» **Information**:
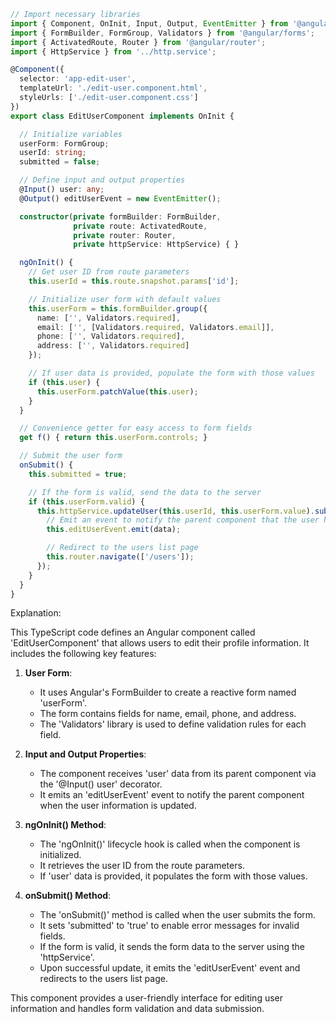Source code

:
 ```typescript
// Import necessary libraries
import { Component, OnInit, Input, Output, EventEmitter } from '@angular/core';
import { FormBuilder, FormGroup, Validators } from '@angular/forms';
import { ActivatedRoute, Router } from '@angular/router';
import { HttpService } from '../http.service';

@Component({
  selector: 'app-edit-user',
  templateUrl: './edit-user.component.html',
  styleUrls: ['./edit-user.component.css']
})
export class EditUserComponent implements OnInit {

  // Initialize variables
  userForm: FormGroup;
  userId: string;
  submitted = false;

  // Define input and output properties
  @Input() user: any;
  @Output() editUserEvent = new EventEmitter();

  constructor(private formBuilder: FormBuilder,
              private route: ActivatedRoute,
              private router: Router,
              private httpService: HttpService) { }

  ngOnInit() {
    // Get user ID from route parameters
    this.userId = this.route.snapshot.params['id'];

    // Initialize user form with default values
    this.userForm = this.formBuilder.group({
      name: ['', Validators.required],
      email: ['', [Validators.required, Validators.email]],
      phone: ['', Validators.required],
      address: ['', Validators.required]
    });

    // If user data is provided, populate the form with those values
    if (this.user) {
      this.userForm.patchValue(this.user);
    }
  }

  // Convenience getter for easy access to form fields
  get f() { return this.userForm.controls; }

  // Submit the user form
  onSubmit() {
    this.submitted = true;

    // If the form is valid, send the data to the server
    if (this.userForm.valid) {
      this.httpService.updateUser(this.userId, this.userForm.value).subscribe((data) => {
        // Emit an event to notify the parent component that the user has been edited
        this.editUserEvent.emit(data);

        // Redirect to the users list page
        this.router.navigate(['/users']);
      });
    }
  }
}
```

Explanation:

This TypeScript code defines an Angular component called 'EditUserComponent' that allows users to edit their profile information. It includes the following key features:

1. **User Form**:
   - It uses Angular's FormBuilder to create a reactive form named 'userForm'.
   - The form contains fields for name, email, phone, and address.
   - The 'Validators' library is used to define validation rules for each field.

2. **Input and Output Properties**:
   - The component receives 'user' data from its parent component via the '@Input() user' decorator.
   - It emits an 'editUserEvent' event to notify the parent component when the user information is updated.

3. **ngOnInit() Method**:
   - The 'ngOnInit()' lifecycle hook is called when the component is initialized.
   - It retrieves the user ID from the route parameters.
   - If 'user' data is provided, it populates the form with those values.

4. **onSubmit() Method**:
   - The 'onSubmit()' method is called when the user submits the form.
   - It sets 'submitted' to 'true' to enable error messages for invalid fields.
   - If the form is valid, it sends the form data to the server using the 'httpService'.
   - Upon successful update, it emits the 'editUserEvent' event and redirects to the users list page.

This component provides a user-friendly interface for editing user information and handles form validation and data submission.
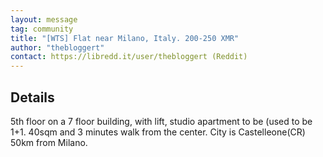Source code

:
 ```yaml
---
layout: message
tag: community
title: "[WTS] Flat near Milano, Italy. 200-250 XMR"
author: "thebloggert"
contact: https://libredd.it/user/thebloggert (Reddit)
---
```


## Details

5th floor on a 7 floor building, with lift, studio apartment to be (used to be 1+1. 40sqm and 3 minutes walk from the center. City is Castelleone(CR) 50km from Milano.
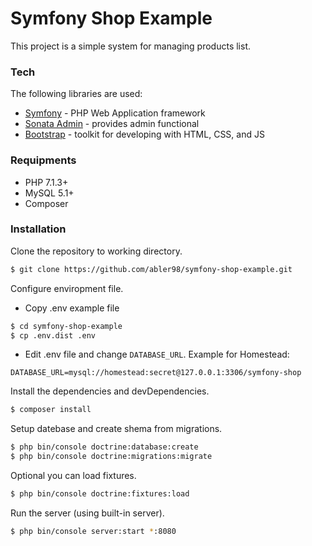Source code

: # Symfony Shop Example

This project is a simple system for managing products list. 

### Tech

The following libraries are used:

* [Symfony](https://symfony.com/) - PHP Web Application framework
* [Sonata Admin](https://sonata-project.org/) - provides admin functional
* [Bootstrap](https://getbootstrap.com/) - toolkit for developing with HTML, CSS, and JS

### Requipments

- PHP 7.1.3+
- MySQL 5.1+
- Composer

### Installation

Clone the repository to working directory.

```sh
$ git clone https://github.com/abler98/symfony-shop-example.git
```

Configure enviropment file.

- Copy .env example file

```sh
$ cd symfony-shop-example
$ cp .env.dist .env
```

- Edit .env file and change `DATABASE_URL`. Example for Homestead:

```env
DATABASE_URL=mysql://homestead:secret@127.0.0.1:3306/symfony-shop
```

Install the dependencies and devDependencies.

```sh
$ composer install
```

Setup datebase and create shema from migrations.

```sh
$ php bin/console doctrine:database:create
$ php bin/console doctrine:migrations:migrate
```

Optional you can load fixtures.

```sh
$ php bin/console doctrine:fixtures:load
```

Run the server (using built-in server).

```sh
$ php bin/console server:start *:8080
```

» **Directions for this task**: The reply has to reproduce every line above verbatim and contain no pictures.

» **Problem solution**:
Source code

:
 ```typescript
// Import necessary libraries
import { Component, OnInit, Input, Output, EventEmitter } from '@angular/core';
import { FormBuilder, FormGroup, Validators } from '@angular/forms';
import { ActivatedRoute, Router } from '@angular/router';
import { HttpService } from '../http.service';

@Component({
  selector: 'app-edit-user',
  templateUrl: './edit-user.component.html',
  styleUrls: ['./edit-user.component.css']
})
export class EditUserComponent implements OnInit {

  // Initialize variables
  userForm: FormGroup;
  userId: string;
  submitted = false;

  // Define input and output properties
  @Input() user: any;
  @Output() editUserEvent = new EventEmitter();

  constructor(private formBuilder: FormBuilder,
              private route: ActivatedRoute,
              private router: Router,
              private httpService: HttpService) { }

  ngOnInit() {
    // Get user ID from route parameters
    this.userId = this.route.snapshot.params['id'];

    // Initialize user form with default values
    this.userForm = this.formBuilder.group({
      name: ['', Validators.required],
      email: ['', [Validators.required, Validators.email]],
      phone: ['', Validators.required],
      address: ['', Validators.required]
    });

    // If user data is provided, populate the form with those values
    if (this.user) {
      this.userForm.patchValue(this.user);
    }
  }

  // Convenience getter for easy access to form fields
  get f() { return this.userForm.controls; }

  // Submit the user form
  onSubmit() {
    this.submitted = true;

    // If the form is valid, send the data to the server
    if (this.userForm.valid) {
      this.httpService.updateUser(this.userId, this.userForm.value).subscribe((data) => {
        // Emit an event to notify the parent component that the user has been edited
        this.editUserEvent.emit(data);

        // Redirect to the users list page
        this.router.navigate(['/users']);
      });
    }
  }
}
```

Explanation:

This TypeScript code defines an Angular component called 'EditUserComponent' that allows users to edit their profile information. It includes the following key features:

1. **User Form**:
   - It uses Angular's FormBuilder to create a reactive form named 'userForm'.
   - The form contains fields for name, email, phone, and address.
   - The 'Validators' library is used to define validation rules for each field.

2. **Input and Output Properties**:
   - The component receives 'user' data from its parent component via the '@Input() user' decorator.
   - It emits an 'editUserEvent' event to notify the parent component when the user information is updated.

3. **ngOnInit() Method**:
   - The 'ngOnInit()' lifecycle hook is called when the component is initialized.
   - It retrieves the user ID from the route parameters.
   - If 'user' data is provided, it populates the form with those values.

4. **onSubmit() Method**:
   - The 'onSubmit()' method is called when the user submits the form.
   - It sets 'submitted' to 'true' to enable error messages for invalid fields.
   - If the form is valid, it sends the form data to the server using the 'httpService'.
   - Upon successful update, it emits the 'editUserEvent' event and redirects to the users list page.

This component provides a user-friendly interface for editing user information and handles form validation and data submission.
Source code

:
 ```yaml
---
layout: message
tag: community
title: "[WTS] Flat near Milano, Italy. 200-250 XMR"
author: "thebloggert"
contact: https://libredd.it/user/thebloggert (Reddit)
---
```


## Details

5th floor on a 7 floor building, with lift, studio apartment to be (used to be 1+1. 40sqm and 3 minutes walk from the center. City is Castelleone(CR) 50km from Milano.
Source code

: # Symfony Shop Example

This project is a simple system for managing products list. 

### Tech

The following libraries are used:

* [Symfony](https://symfony.com/) - PHP Web Application framework
* [Sonata Admin](https://sonata-project.org/) - provides admin functional
* [Bootstrap](https://getbootstrap.com/) - toolkit for developing with HTML, CSS, and JS

### Requipments

- PHP 7.1.3+
- MySQL 5.1+
- Composer

### Installation

Clone the repository to working directory.

```sh
$ git clone https://github.com/abler98/symfony-shop-example.git
```

Configure enviropment file.

- Copy .env example file

```sh
$ cd symfony-shop-example
$ cp .env.dist .env
```

- Edit .env file and change `DATABASE_URL`. Example for Homestead:

```env
DATABASE_URL=mysql://homestead:secret@127.0.0.1:3306/symfony-shop
```

Install the dependencies and devDependencies.

```sh
$ composer install
```

Setup datebase and create shema from migrations.

```sh
$ php bin/console doctrine:database:create
$ php bin/console doctrine:migrations:migrate
```

Optional you can load fixtures.

```sh
$ php bin/console doctrine:fixtures:load
```

Run the server (using built-in server).

```sh
$ php bin/console server:start *:8080
```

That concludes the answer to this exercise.